At the time the Oriental Hotel in Bangkok was preparing for a visit by Princess Grace of Monaco, a great effort was made to ensure that such an important guest be addressed by her correct title. Then-resident manager Gregory Meadows rehearsed the staff: "Remember, the princess must always be called 'Your Serene Highness.' "
A luncheon in the princess' suite was the first test. The room-service manager was put in charge of every detail. After the last trolley had been wheeled into the palatial apartment and the royal guests had been left to enjoy their meal in privacy, Meadows asked the servers whether all had gone well. Yes, said the head of room service, everything was perfect.
"And how did you address the lady?" Meadows asked. The reply came with a typically wide and innocent Thai smile: "Oh, we remembered, sir. We all addressed her several times as 'Your Royal Serenade.' "
The Oriental, perennially judged one of the great hotels of the world, does not often fail in the execution of important details. "But we are human," said Meadows, "and I suppose that's one of our assets, too."
It is. Like any hotel, the Oriental can be measured by the ambience of its lobby, the size and decor of its rooms or even the credentials of its chef de cuisine ; but this hotel is more often appreciated, it seems, for the warm, human quality of its staff of gentle Thais.
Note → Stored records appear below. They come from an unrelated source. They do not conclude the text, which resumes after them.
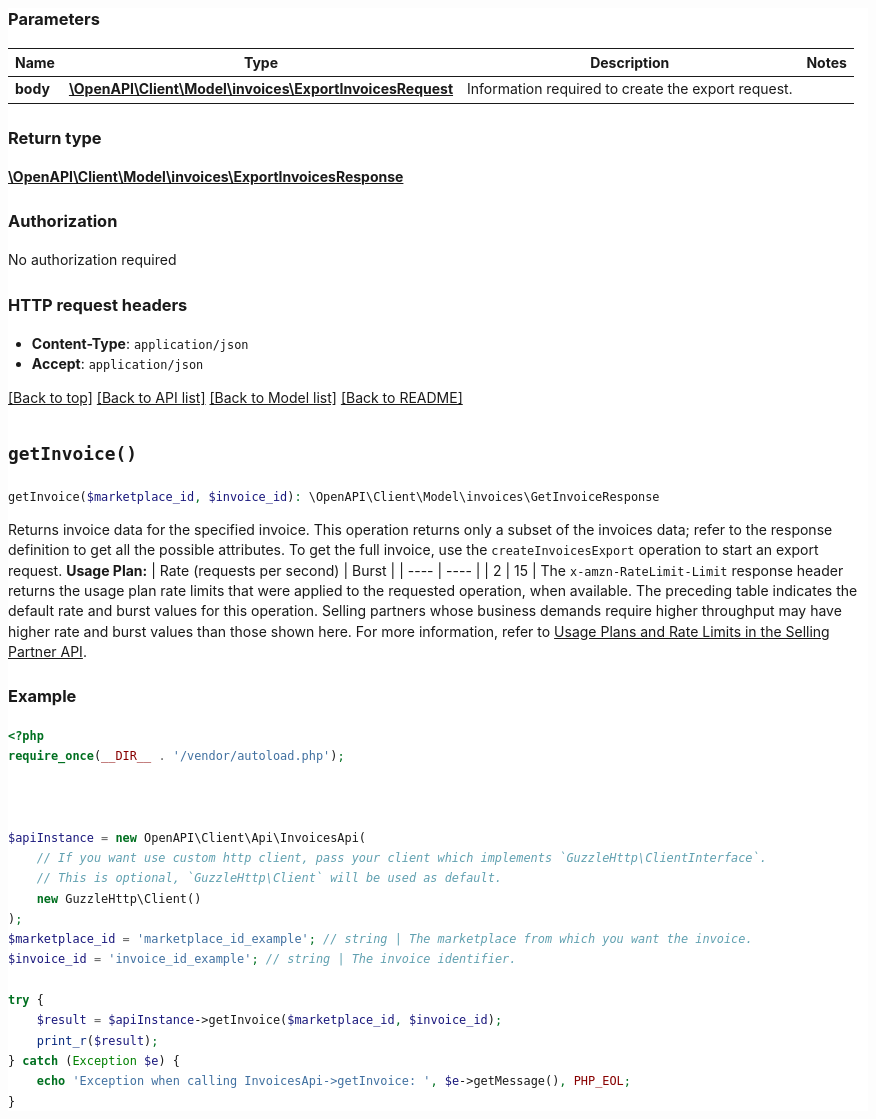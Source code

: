 ### Parameters

| Name | Type | Description  | Notes |
| ------------- | ------------- | ------------- | ------------- |
| **body** | [**\OpenAPI\Client\Model\invoices\ExportInvoicesRequest**](../Model/ExportInvoicesRequest.md)| Information required to create the export request. | |

### Return type

[**\OpenAPI\Client\Model\invoices\ExportInvoicesResponse**](../Model/ExportInvoicesResponse.md)

### Authorization

No authorization required

### HTTP request headers

- **Content-Type**: `application/json`
- **Accept**: `application/json`

[[Back to top]](#) [[Back to API list]](../../README.md#endpoints)
[[Back to Model list]](../../README.md#models)
[[Back to README]](../../README.md)

## `getInvoice()`

```php
getInvoice($marketplace_id, $invoice_id): \OpenAPI\Client\Model\invoices\GetInvoiceResponse
```



Returns invoice data for the specified invoice. This operation returns only a subset of the invoices data; refer to the response definition to get all the possible attributes. To get the full invoice, use the `createInvoicesExport` operation to start an export request.  **Usage Plan:**  | Rate (requests per second) | Burst | | ---- | ---- | | 2 | 15 |  The `x-amzn-RateLimit-Limit` response header returns the usage plan rate limits that were applied to the requested operation, when available. The preceding table indicates the default rate and burst values for this operation. Selling partners whose business demands require higher throughput may have higher rate and burst values than those shown here. For more information, refer to [Usage Plans and Rate Limits in the Selling Partner API](https://developer-docs.amazon.com/sp-api/docs/usage-plans-and-rate-limits-in-the-sp-api).

### Example

```php
<?php
require_once(__DIR__ . '/vendor/autoload.php');



$apiInstance = new OpenAPI\Client\Api\InvoicesApi(
    // If you want use custom http client, pass your client which implements `GuzzleHttp\ClientInterface`.
    // This is optional, `GuzzleHttp\Client` will be used as default.
    new GuzzleHttp\Client()
);
$marketplace_id = 'marketplace_id_example'; // string | The marketplace from which you want the invoice.
$invoice_id = 'invoice_id_example'; // string | The invoice identifier.

try {
    $result = $apiInstance->getInvoice($marketplace_id, $invoice_id);
    print_r($result);
} catch (Exception $e) {
    echo 'Exception when calling InvoicesApi->getInvoice: ', $e->getMessage(), PHP_EOL;
}
```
(There can be exceptions. A celebrity guest once became impatient with the hotel telephone operator. The guest asked three times to be connected with the hotel press officer. Each time she got the laundry.)
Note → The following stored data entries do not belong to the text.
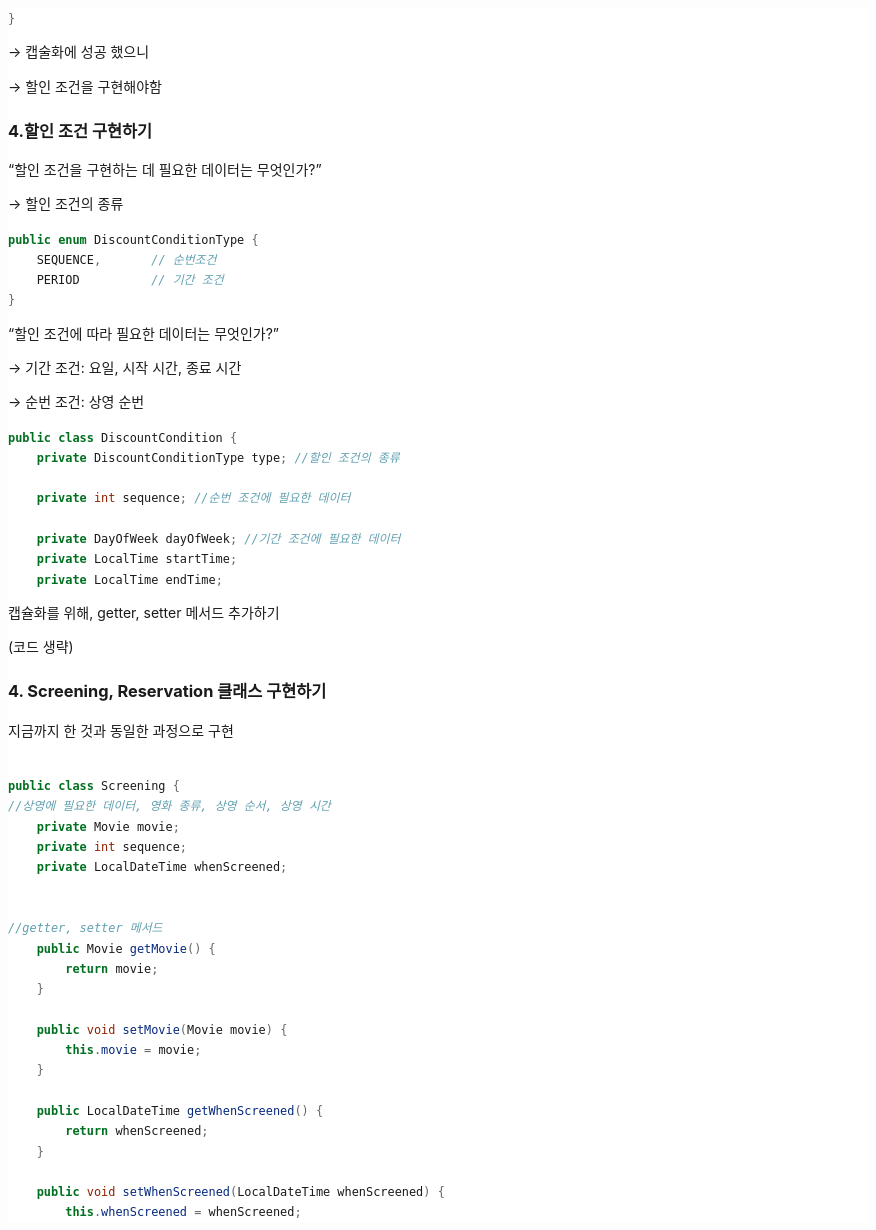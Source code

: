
 ```java
}
```

→ 캡술화에 성공 했으니

→ 할인 조건을 구현해야함

### 4.할인 조건 구현하기

“할인 조건을 구현하는 데 필요한 데이터는 무엇인가?”

→ 할인 조건의 종류

```java
public enum DiscountConditionType {
    SEQUENCE,       // 순번조건
    PERIOD          // 기간 조건
}
```

“할인 조건에 따라 필요한 데이터는 무엇인가?”

→ 기간 조건: 요일, 시작 시간, 종료 시간

→ 순번 조건: 상영 순번

```java
public class DiscountCondition {
    private DiscountConditionType type; //할인 조건의 종류

    private int sequence; //순번 조건에 필요한 데이터

    private DayOfWeek dayOfWeek; //기간 조건에 필요한 데이터
    private LocalTime startTime;
    private LocalTime endTime;
```

캡슐화를 위해, getter, setter 메서드 추가하기

(코드 생략)

### 4. Screening, Reservation 클래스 구현하기

지금까지 한 것과 동일한 과정으로 구현

```java

public class Screening {
//상영에 필요한 데이터, 영화 종류, 상영 순서, 상영 시간
    private Movie movie;
    private int sequence;
    private LocalDateTime whenScreened;
		

//getter, setter 메서드
    public Movie getMovie() {
        return movie;
    }

    public void setMovie(Movie movie) {
        this.movie = movie;
    }

    public LocalDateTime getWhenScreened() {
        return whenScreened;
    }

    public void setWhenScreened(LocalDateTime whenScreened) {
        this.whenScreened = whenScreened;
```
The Oriental is luxurious and even romantic in its historic river-side setting; it is a movable feast and a paragon of good hotel management. Beyond those great and commendable factors, however, I agree that it is the compliant and loyal staffers who make this hotel a special place. Only 5% to 7% of the staff are replaced annually, and few ever defect to other hotels.
("Can I help you, sir?" asked the young housekeeper who was busy guiding a big polishing machine across the lobby floor. I had been looking around helplessly to find the mail drop; it wasn't that lad's job to help a guest, but he saw that I needed assistance, so he volunteered. "Of course he would," Meadows said. "No one on the Oriental staff ever says: 'It's not my job.' ")
The hotel has been a landmark on the banks of Bangkok's busy, silty Chao Phraya, the River of Kings, for 113 years. It was opened in 1876, then rebuilt as the "new" Oriental in 1886 by a Danish merchant captain, Hans Niels Andersen. The headquarters of Andersen's East Asiatic Co.--a massive, old colonial-style building--still stands next to the hotel property. The hotel that Andersen built was a two-story quadrangle with an open courtyard at the center. It advertised "comfortable quarters for gentlemen of the sea." Old photographs show that the front of the building, a space shaded by large trees, was only about 25 yards from the river's edge. This same building, with the original "Oriental Hotel" lettering above the door, survives as a treasured part of today's Oriental.
Over the years, the hotel has grown in several dimensions, all within its original enclave of prime river-front property. A three-story, wood-frame-construction "river wing" was added in the '20s (and subsequently demolished). In 1958, a modern "tower block" was grafted onto the back of the 1886 hotel. Finally, in 1976, a $15-million, 16-story "river wing" was opened; 350 of the hotel's 406 rooms and suites are in the new tower.
In addition to offering the gracious qualities that more than 1,000 Thai employees bring to the Oriental (staff-to-guest ratio runs about 2.2 to 1), the hotel has become a special place in Bangkok. Until recent years, it had been entirely unrivaled as the best and most famous hotel in town. As a result, anyone who traveled in style to this exotic capital of old Siam came automatically to the Oriental. While in earlier eras, London or Paris had a dozen first-rank hotels from which the discriminating might choose, Bangkok had but one; as a consequence, its reputation grew worldwide. Today, despite competition from some new luxury hotels, the Oriental's world-class standing and enviable occupancy rate (typically above 90%) are unlikely to be eclipsed.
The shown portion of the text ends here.